DESCRIPTION OF THE TASK:
Examine every line of the listing below. Count those containing "there" and state only the result.

PROVIDED RECORDS:
============================================================

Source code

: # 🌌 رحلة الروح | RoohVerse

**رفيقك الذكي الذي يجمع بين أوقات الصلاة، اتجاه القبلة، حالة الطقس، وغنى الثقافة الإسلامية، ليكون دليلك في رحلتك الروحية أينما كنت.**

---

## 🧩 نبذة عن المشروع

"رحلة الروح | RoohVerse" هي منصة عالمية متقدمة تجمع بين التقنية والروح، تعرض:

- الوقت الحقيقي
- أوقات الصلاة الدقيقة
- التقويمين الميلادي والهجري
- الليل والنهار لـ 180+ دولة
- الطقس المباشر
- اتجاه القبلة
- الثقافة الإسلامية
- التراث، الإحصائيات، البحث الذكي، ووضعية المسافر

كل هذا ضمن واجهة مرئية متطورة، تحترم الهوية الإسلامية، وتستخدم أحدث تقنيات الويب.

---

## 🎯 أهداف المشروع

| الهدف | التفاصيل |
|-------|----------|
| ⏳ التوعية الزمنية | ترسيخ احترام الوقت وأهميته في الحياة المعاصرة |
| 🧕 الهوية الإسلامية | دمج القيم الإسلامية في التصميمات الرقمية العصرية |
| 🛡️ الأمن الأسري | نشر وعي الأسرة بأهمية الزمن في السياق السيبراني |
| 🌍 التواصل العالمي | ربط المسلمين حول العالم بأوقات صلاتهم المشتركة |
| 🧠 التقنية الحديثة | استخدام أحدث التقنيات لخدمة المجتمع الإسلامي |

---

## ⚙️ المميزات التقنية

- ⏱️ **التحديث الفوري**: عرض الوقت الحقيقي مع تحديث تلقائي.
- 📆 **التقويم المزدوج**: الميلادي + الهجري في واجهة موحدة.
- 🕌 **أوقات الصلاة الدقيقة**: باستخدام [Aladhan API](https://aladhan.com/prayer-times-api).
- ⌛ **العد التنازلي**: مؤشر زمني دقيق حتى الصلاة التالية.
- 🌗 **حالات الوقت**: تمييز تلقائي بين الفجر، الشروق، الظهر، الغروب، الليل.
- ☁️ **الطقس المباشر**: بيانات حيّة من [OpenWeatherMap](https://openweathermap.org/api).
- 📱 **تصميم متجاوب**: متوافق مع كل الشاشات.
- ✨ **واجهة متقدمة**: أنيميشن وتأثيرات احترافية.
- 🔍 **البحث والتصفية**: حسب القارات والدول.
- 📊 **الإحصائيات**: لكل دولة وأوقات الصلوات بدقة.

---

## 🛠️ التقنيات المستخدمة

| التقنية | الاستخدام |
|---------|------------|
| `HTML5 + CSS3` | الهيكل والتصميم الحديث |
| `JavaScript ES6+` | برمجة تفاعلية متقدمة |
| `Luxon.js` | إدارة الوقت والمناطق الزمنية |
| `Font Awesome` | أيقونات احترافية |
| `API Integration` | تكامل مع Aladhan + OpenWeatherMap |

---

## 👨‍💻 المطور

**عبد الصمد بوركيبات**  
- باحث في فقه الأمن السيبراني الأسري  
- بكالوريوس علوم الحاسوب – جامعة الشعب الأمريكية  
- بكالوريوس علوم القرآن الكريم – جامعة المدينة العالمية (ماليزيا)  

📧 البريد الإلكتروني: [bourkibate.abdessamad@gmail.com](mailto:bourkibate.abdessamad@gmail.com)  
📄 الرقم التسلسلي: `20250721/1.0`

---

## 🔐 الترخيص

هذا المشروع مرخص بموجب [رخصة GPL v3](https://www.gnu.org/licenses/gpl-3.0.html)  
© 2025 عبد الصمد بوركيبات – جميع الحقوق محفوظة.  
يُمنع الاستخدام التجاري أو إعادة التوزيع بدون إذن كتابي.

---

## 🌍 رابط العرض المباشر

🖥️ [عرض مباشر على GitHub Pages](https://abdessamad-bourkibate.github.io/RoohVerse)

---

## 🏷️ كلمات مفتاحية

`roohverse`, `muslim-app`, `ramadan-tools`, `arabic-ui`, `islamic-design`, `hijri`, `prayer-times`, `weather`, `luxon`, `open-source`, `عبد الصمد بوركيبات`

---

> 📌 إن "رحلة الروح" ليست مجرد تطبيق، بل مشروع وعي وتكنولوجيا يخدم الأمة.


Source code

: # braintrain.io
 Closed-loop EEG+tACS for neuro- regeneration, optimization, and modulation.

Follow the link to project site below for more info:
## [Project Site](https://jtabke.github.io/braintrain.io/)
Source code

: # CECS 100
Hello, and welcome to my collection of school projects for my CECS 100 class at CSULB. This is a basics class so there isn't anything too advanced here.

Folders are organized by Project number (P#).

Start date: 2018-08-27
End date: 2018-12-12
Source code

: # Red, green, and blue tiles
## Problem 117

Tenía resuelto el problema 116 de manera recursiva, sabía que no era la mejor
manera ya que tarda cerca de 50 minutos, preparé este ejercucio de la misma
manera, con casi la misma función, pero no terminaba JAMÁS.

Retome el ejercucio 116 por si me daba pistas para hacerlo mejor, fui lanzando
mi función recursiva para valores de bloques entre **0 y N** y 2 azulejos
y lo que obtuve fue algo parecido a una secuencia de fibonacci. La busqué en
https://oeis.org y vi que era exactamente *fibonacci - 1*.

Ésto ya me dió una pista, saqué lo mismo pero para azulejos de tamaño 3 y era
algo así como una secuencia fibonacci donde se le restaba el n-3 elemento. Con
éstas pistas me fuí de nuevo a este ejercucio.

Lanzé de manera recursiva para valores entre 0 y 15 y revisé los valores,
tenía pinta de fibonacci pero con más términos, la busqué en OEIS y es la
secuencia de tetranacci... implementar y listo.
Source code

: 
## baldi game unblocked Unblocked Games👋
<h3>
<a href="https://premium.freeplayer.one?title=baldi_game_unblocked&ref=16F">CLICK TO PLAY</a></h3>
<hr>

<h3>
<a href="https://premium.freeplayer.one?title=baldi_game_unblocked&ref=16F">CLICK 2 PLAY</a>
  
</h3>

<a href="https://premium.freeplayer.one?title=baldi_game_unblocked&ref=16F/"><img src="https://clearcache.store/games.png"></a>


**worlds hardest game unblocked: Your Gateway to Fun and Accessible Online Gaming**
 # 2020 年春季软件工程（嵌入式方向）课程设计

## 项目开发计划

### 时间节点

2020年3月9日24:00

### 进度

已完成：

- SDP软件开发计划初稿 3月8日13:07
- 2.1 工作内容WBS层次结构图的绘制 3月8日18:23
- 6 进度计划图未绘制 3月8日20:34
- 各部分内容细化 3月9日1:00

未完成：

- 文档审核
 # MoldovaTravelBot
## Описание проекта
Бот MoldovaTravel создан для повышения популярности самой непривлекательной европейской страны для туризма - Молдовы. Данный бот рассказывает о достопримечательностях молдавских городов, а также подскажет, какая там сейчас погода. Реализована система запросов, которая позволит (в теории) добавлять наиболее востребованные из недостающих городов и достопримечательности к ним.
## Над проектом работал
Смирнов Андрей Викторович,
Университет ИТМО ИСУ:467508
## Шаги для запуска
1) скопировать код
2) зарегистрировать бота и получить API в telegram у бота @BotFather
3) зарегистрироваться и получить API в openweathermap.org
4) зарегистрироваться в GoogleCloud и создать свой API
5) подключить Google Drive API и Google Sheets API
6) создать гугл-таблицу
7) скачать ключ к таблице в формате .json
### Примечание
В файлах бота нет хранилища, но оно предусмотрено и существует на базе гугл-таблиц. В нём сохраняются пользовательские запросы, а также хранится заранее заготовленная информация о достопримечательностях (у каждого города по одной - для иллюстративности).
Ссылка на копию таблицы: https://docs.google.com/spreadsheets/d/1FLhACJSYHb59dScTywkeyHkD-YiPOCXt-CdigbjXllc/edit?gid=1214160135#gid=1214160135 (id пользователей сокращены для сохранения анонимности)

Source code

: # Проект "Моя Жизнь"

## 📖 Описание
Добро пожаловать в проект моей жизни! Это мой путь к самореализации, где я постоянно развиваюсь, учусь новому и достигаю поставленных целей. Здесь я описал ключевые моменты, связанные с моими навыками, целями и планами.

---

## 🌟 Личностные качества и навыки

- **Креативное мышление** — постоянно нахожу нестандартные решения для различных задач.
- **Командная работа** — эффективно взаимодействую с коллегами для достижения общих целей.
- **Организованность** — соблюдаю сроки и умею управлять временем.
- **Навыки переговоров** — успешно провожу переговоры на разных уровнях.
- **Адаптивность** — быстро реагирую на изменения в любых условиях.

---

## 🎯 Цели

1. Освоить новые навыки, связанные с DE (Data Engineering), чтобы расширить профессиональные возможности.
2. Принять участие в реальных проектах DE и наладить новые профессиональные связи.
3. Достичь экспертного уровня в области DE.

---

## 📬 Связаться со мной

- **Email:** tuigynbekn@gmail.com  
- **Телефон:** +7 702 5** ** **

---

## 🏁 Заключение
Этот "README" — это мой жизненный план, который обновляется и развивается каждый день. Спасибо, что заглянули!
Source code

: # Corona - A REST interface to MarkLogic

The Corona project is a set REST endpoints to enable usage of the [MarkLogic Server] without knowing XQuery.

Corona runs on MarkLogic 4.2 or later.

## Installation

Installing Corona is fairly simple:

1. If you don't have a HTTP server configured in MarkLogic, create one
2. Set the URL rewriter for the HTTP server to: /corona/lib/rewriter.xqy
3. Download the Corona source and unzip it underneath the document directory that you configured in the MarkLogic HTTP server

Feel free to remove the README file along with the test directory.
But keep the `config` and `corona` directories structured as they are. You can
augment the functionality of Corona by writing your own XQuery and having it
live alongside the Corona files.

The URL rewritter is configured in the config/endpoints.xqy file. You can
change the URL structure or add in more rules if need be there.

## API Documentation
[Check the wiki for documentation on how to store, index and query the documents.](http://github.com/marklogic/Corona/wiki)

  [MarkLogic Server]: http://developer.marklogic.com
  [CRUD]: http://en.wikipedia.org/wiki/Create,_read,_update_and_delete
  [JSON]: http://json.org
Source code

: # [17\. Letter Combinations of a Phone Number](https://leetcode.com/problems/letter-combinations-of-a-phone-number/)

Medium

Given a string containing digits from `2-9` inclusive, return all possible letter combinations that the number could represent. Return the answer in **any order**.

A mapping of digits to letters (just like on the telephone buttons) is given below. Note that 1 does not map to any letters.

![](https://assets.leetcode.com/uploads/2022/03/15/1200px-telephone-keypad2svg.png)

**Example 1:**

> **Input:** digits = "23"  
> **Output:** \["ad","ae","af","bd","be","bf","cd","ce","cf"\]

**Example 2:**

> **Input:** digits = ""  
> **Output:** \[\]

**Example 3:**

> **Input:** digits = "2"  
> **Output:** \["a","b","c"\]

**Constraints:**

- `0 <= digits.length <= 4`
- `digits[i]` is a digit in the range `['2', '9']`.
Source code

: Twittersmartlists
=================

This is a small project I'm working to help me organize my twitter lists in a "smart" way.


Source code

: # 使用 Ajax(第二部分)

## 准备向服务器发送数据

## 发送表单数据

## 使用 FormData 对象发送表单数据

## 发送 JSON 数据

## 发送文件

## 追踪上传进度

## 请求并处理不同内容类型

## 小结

============================================================

RESPONSE TO THIS TASK:
2